I have been in similar situation before. I joined team with absolutely un-
maintainable code. Build process took 1 hour, was semi-manual and involved 3
machines. This was mission critical application, but management rejected any
sort of investment into maintainability. We made QA builds only once a month,
because it was too tricky to test and verify entire app.

I fought back and cleaned worse mess in my free time. I automated and
virtualized build into single machine. I wrote 'sort of' integration tests to
automatically verify build. At end we even had continuous integration.

But it was not me who benefited from improved productivity. Number of closed
bugs in UI skyrocketed. But I usually do hard & sneaky concurrency issues,
which were still hard to fix. At end I was marked as 'unproductive' and
eventually quit.

------
ryan-allen
Troubleshooting is a skill like any other, and naturally different programmers
have different aptitudes with all of the skills.

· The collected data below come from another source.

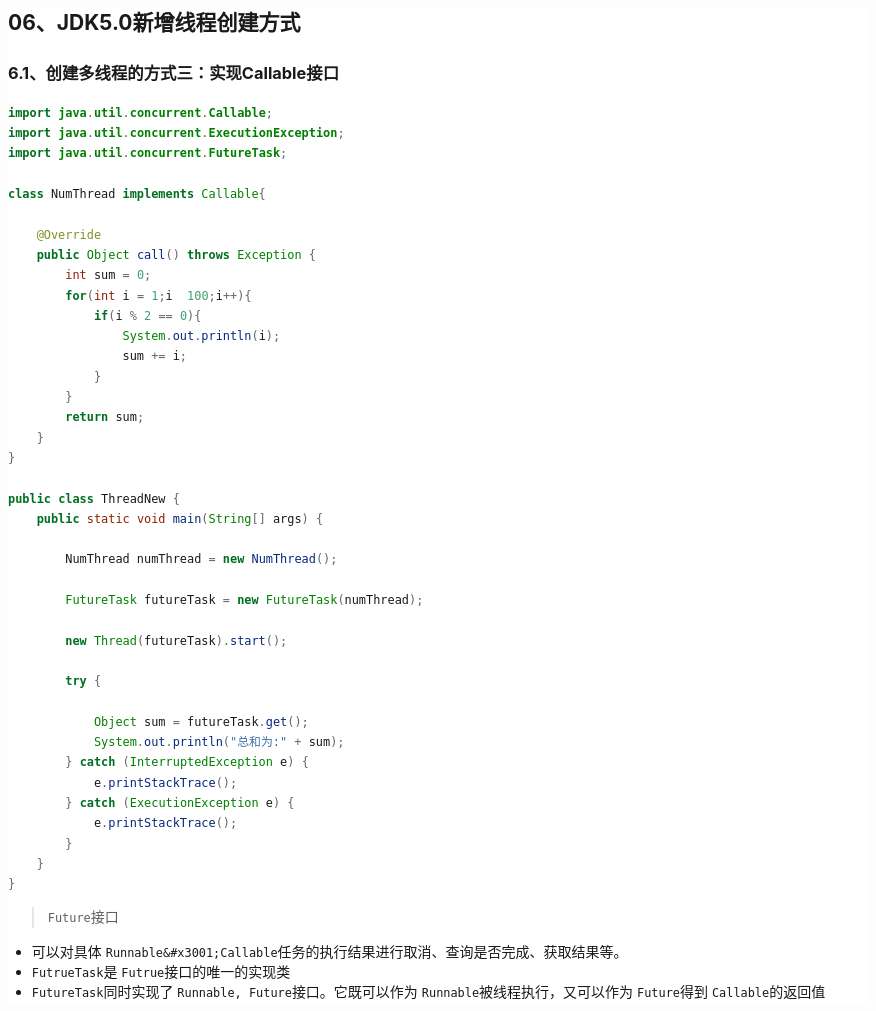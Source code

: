 ## 06、JDK5.0新增线程创建方式

### 6.1、创建多线程的方式三：实现Callable接口

```java
import java.util.concurrent.Callable;
import java.util.concurrent.ExecutionException;
import java.util.concurrent.FutureTask;

class NumThread implements Callable{

    @Override
    public Object call() throws Exception {
        int sum = 0;
        for(int i = 1;i  100;i++){
            if(i % 2 == 0){
                System.out.println(i);
                sum += i;
            }
        }
        return sum;
    }
}

public class ThreadNew {
    public static void main(String[] args) {

        NumThread numThread = new NumThread();

        FutureTask futureTask = new FutureTask(numThread);

        new Thread(futureTask).start();

        try {

            Object sum = futureTask.get();
            System.out.println("总和为:" + sum);
        } catch (InterruptedException e) {
            e.printStackTrace();
        } catch (ExecutionException e) {
            e.printStackTrace();
        }
    }
}
```

> `Future`接口

* 可以对具体 `Runnable&#x3001;Callable`任务的执行结果进行取消、查询是否完成、获取结果等。
* `FutrueTask`是 `Futrue`接口的唯一的实现类
* `FutureTask`同时实现了 `Runnable, Future`接口。它既可以作为 `Runnable`被线程执行，又可以作为 `Future`得到 `Callable`的返回值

I think that you need some kind of troubleshooting aptitude to be a
programmer, but the reality is that the variance is quite significant. In a
land where not all bugs are created equal this multiplies the results people
get.

I think it's OK to acknowledge weaknesses, and to hand-off certain tasks to
those who excel at them, i.e. "Rod is a gun troubleshooter, let's give this
one to him".

The whole agile idea of spreading the tasks around equally is such a naive
practice, and a great way of wasting customers and employers money. In a world
dominated by so called best practices we're just going to suffer these kinds
of results ad infinitum.

Maybe you just suck at solving bugs? Maybe you are amazing at feature
development and UI design. Great! Do what you're good at.

------
erez
Once reported/found, study the bug, reproduce it, debug it, and try to
understand as much as you can about it, but once you get stuck, even for a
couple of minutes, take all that you have found about it, form a simple, clear
way of presenting this problem to someone else, contact that person and
deliver the explanation.

From here it's collecting three things, answers to future questions, better
understanding of the system, and more efficient ways of finding out about a
bug. These three complete each other and would help you reach faster either
the solution, or the question to your colleague/friend/support
person/IRC/forum/other.

------
amberes
May I offer some practical advice?

You do have extensive logging, especially around the buggy code? Do you have
source-level debugger that shows your variables and that can step/trace
through code?

These are the 2 tools that I have found most indispensible when squashing bugs
in the past. Somehow source-level debugging seems to have disappeared from the
developer's toolbox the last couple of years. I am told you don't need it
anymore as you can write tests (???).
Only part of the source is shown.